§ **TASK PROMPT**
Output all entries exactly as they appear and skip the pictures.

§ **RECORDS FOR THE TASK**
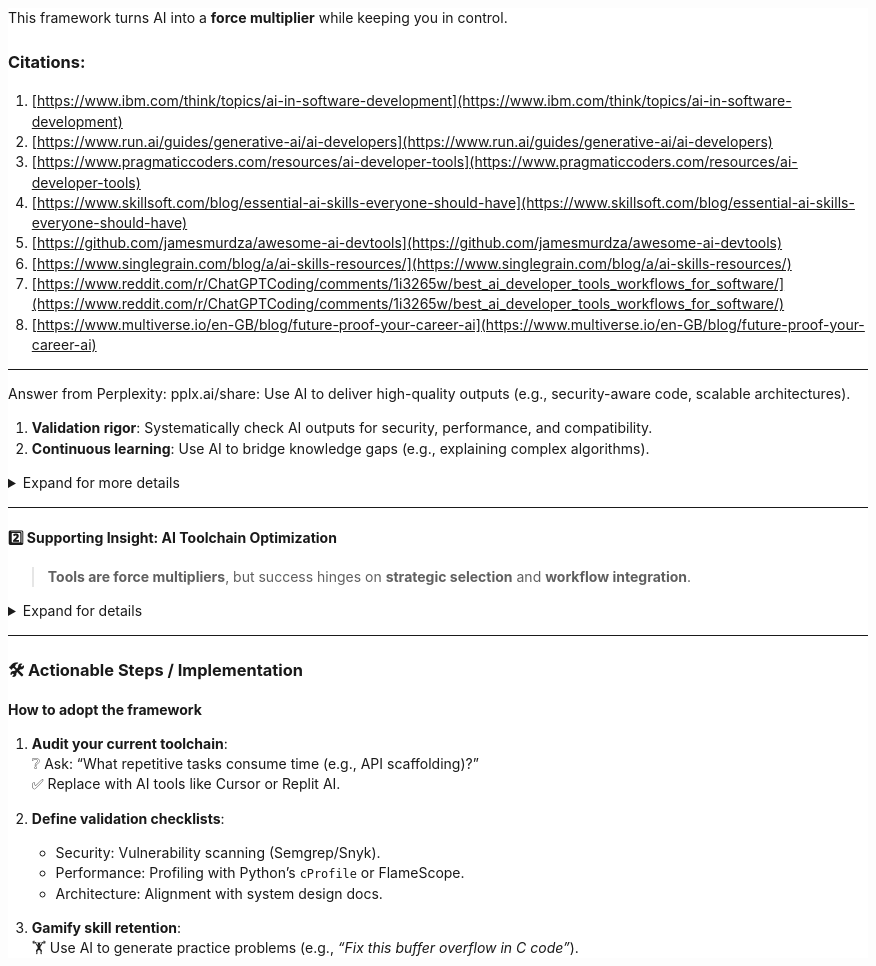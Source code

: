 This framework turns AI into a **force multiplier** while keeping you in control.

### Citations:

1. [https://www.ibm.com/think/topics/ai-in-software-development](https://www.ibm.com/think/topics/ai-in-software-development)
2. [https://www.run.ai/guides/generative-ai/ai-developers](https://www.run.ai/guides/generative-ai/ai-developers)
3. [https://www.pragmaticcoders.com/resources/ai-developer-tools](https://www.pragmaticcoders.com/resources/ai-developer-tools)
4. [https://www.skillsoft.com/blog/essential-ai-skills-everyone-should-have](https://www.skillsoft.com/blog/essential-ai-skills-everyone-should-have)
5. [https://github.com/jamesmurdza/awesome-ai-devtools](https://github.com/jamesmurdza/awesome-ai-devtools)
6. [https://www.singlegrain.com/blog/a/ai-skills-resources/](https://www.singlegrain.com/blog/a/ai-skills-resources/)
7. [https://www.reddit.com/r/ChatGPTCoding/comments/1i3265w/best_ai_developer_tools_workflows_for_software/](https://www.reddit.com/r/ChatGPTCoding/comments/1i3265w/best_ai_developer_tools_workflows_for_software/)
8. [https://www.multiverse.io/en-GB/blog/future-proof-your-career-ai](https://www.multiverse.io/en-GB/blog/future-proof-your-career-ai)

---

Answer from Perplexity: pplx.ai/share: Use AI to deliver high-quality outputs (e.g., security-aware code, scalable architectures).  
1. **Validation rigor**: Systematically check AI outputs for security, performance, and compatibility.  
2. **Continuous learning**: Use AI to bridge knowledge gaps (e.g., explaining complex algorithms).  

<details><summary>Expand for more details</summary></details>  

---

#### **2️⃣ Supporting Insight: AI Toolchain Optimization**  
> **Tools are force multipliers**, but success hinges on **strategic selection** and **workflow integration**.  

<details><summary>Expand for details</summary></details>  

---

### 🛠️ Actionable Steps / Implementation
**How to adopt the framework**  
1. **Audit your current toolchain**:  
   ❔ Ask: “What repetitive tasks consume time (e.g., API scaffolding)?”  
   ✅ Replace with AI tools like Cursor or Replit AI.  

2. **Define validation checklists**:  
   - Security: Vulnerability scanning (Semgrep/Snyk).  
   - Performance: Profiling with Python’s `cProfile` or FlameScope.  
   - Architecture: Alignment with system design docs.  

3. **Gamify skill retention**:  
   🏋️ Use AI to generate practice problems (e.g., *“Fix this buffer overflow in C code”*).  
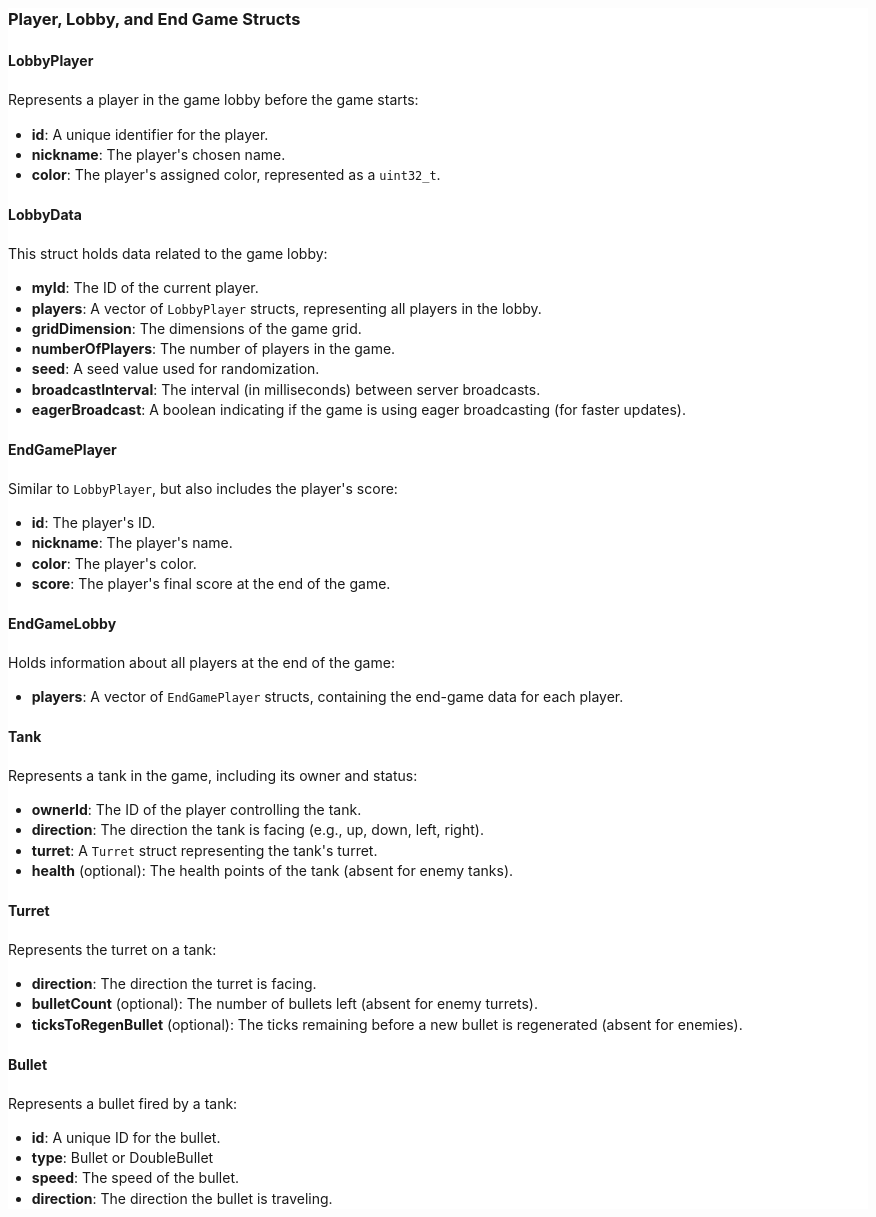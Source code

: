 
### Player, Lobby, and End Game Structs

#### **LobbyPlayer**
Represents a player in the game lobby before the game starts:
- **id**: A unique identifier for the player.
- **nickname**: The player's chosen name.
- **color**: The player's assigned color, represented as a `uint32_t`.

#### **LobbyData**
This struct holds data related to the game lobby:
- **myId**: The ID of the current player.
- **players**: A vector of `LobbyPlayer` structs, representing all players in the lobby.
- **gridDimension**: The dimensions of the game grid.
- **numberOfPlayers**: The number of players in the game.
- **seed**: A seed value used for randomization.
- **broadcastInterval**: The interval (in milliseconds) between server broadcasts.
- **eagerBroadcast**: A boolean indicating if the game is using eager broadcasting (for faster updates).

#### **EndGamePlayer**
Similar to `LobbyPlayer`, but also includes the player's score:
- **id**: The player's ID.
- **nickname**: The player's name.
- **color**: The player's color.
- **score**: The player's final score at the end of the game.

#### **EndGameLobby**
Holds information about all players at the end of the game:
- **players**: A vector of `EndGamePlayer` structs, containing the end-game data for each player.

#### **Tank**
Represents a tank in the game, including its owner and status:
- **ownerId**: The ID of the player controlling the tank.
- **direction**: The direction the tank is facing (e.g., up, down, left, right).
- **turret**: A `Turret` struct representing the tank's turret.
- **health** (optional): The health points of the tank (absent for enemy tanks).

#### **Turret**
Represents the turret on a tank:
- **direction**: The direction the turret is facing.
- **bulletCount** (optional): The number of bullets left (absent for enemy turrets).
- **ticksToRegenBullet** (optional): The ticks remaining before a new bullet is regenerated (absent for enemies).

#### **Bullet**
Represents a bullet fired by a tank:
- **id**: A unique ID for the bullet.
- **type**: Bullet or DoubleBullet
- **speed**: The speed of the bullet.
- **direction**: The direction the bullet is traveling.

§ **WRITTEN RESPONSE**
Source code

: This framework turns AI into a **force multiplier** while keeping you in control.

### Citations:

1. [https://www.ibm.com/think/topics/ai-in-software-development](https://www.ibm.com/think/topics/ai-in-software-development)
2. [https://www.run.ai/guides/generative-ai/ai-developers](https://www.run.ai/guides/generative-ai/ai-developers)
3. [https://www.pragmaticcoders.com/resources/ai-developer-tools](https://www.pragmaticcoders.com/resources/ai-developer-tools)
4. [https://www.skillsoft.com/blog/essential-ai-skills-everyone-should-have](https://www.skillsoft.com/blog/essential-ai-skills-everyone-should-have)
5. [https://github.com/jamesmurdza/awesome-ai-devtools](https://github.com/jamesmurdza/awesome-ai-devtools)
6. [https://www.singlegrain.com/blog/a/ai-skills-resources/](https://www.singlegrain.com/blog/a/ai-skills-resources/)
7. [https://www.reddit.com/r/ChatGPTCoding/comments/1i3265w/best_ai_developer_tools_workflows_for_software/](https://www.reddit.com/r/ChatGPTCoding/comments/1i3265w/best_ai_developer_tools_workflows_for_software/)
8. [https://www.multiverse.io/en-GB/blog/future-proof-your-career-ai](https://www.multiverse.io/en-GB/blog/future-proof-your-career-ai)

---

Answer from Perplexity: pplx.ai/share: Use AI to deliver high-quality outputs (e.g., security-aware code, scalable architectures).  
1. **Validation rigor**: Systematically check AI outputs for security, performance, and compatibility.  
2. **Continuous learning**: Use AI to bridge knowledge gaps (e.g., explaining complex algorithms).  

<details><summary>Expand for more details</summary></details>  

---

#### **2️⃣ Supporting Insight: AI Toolchain Optimization**  
> **Tools are force multipliers**, but success hinges on **strategic selection** and **workflow integration**.  

<details><summary>Expand for details</summary></details>  

---

### 🛠️ Actionable Steps / Implementation
**How to adopt the framework**  
1. **Audit your current toolchain**:  
   ❔ Ask: “What repetitive tasks consume time (e.g., API scaffolding)?”  
   ✅ Replace with AI tools like Cursor or Replit AI.  

2. **Define validation checklists**:  
   - Security: Vulnerability scanning (Semgrep/Snyk).  
   - Performance: Profiling with Python’s `cProfile` or FlameScope.  
   - Architecture: Alignment with system design docs.  

3. **Gamify skill retention**:  
   🏋️ Use AI to generate practice problems (e.g., *“Fix this buffer overflow in C code”*).  
Source code

: 
### Player, Lobby, and End Game Structs

#### **LobbyPlayer**
Represents a player in the game lobby before the game starts:
- **id**: A unique identifier for the player.
- **nickname**: The player's chosen name.
- **color**: The player's assigned color, represented as a `uint32_t`.

#### **LobbyData**
This struct holds data related to the game lobby:
- **myId**: The ID of the current player.
- **players**: A vector of `LobbyPlayer` structs, representing all players in the lobby.
- **gridDimension**: The dimensions of the game grid.
- **numberOfPlayers**: The number of players in the game.
- **seed**: A seed value used for randomization.
- **broadcastInterval**: The interval (in milliseconds) between server broadcasts.
- **eagerBroadcast**: A boolean indicating if the game is using eager broadcasting (for faster updates).

#### **EndGamePlayer**
Similar to `LobbyPlayer`, but also includes the player's score:
- **id**: The player's ID.
- **nickname**: The player's name.
- **color**: The player's color.
- **score**: The player's final score at the end of the game.

#### **EndGameLobby**
Holds information about all players at the end of the game:
- **players**: A vector of `EndGamePlayer` structs, containing the end-game data for each player.

#### **Tank**
Represents a tank in the game, including its owner and status:
- **ownerId**: The ID of the player controlling the tank.
- **direction**: The direction the tank is facing (e.g., up, down, left, right).
- **turret**: A `Turret` struct representing the tank's turret.
- **health** (optional): The health points of the tank (absent for enemy tanks).

#### **Turret**
Represents the turret on a tank:
- **direction**: The direction the turret is facing.
- **bulletCount** (optional): The number of bullets left (absent for enemy turrets).
- **ticksToRegenBullet** (optional): The ticks remaining before a new bullet is regenerated (absent for enemies).

#### **Bullet**
Represents a bullet fired by a tank:
- **id**: A unique ID for the bullet.
- **type**: Bullet or DoubleBullet
- **speed**: The speed of the bullet.
- **direction**: The direction the bullet is traveling.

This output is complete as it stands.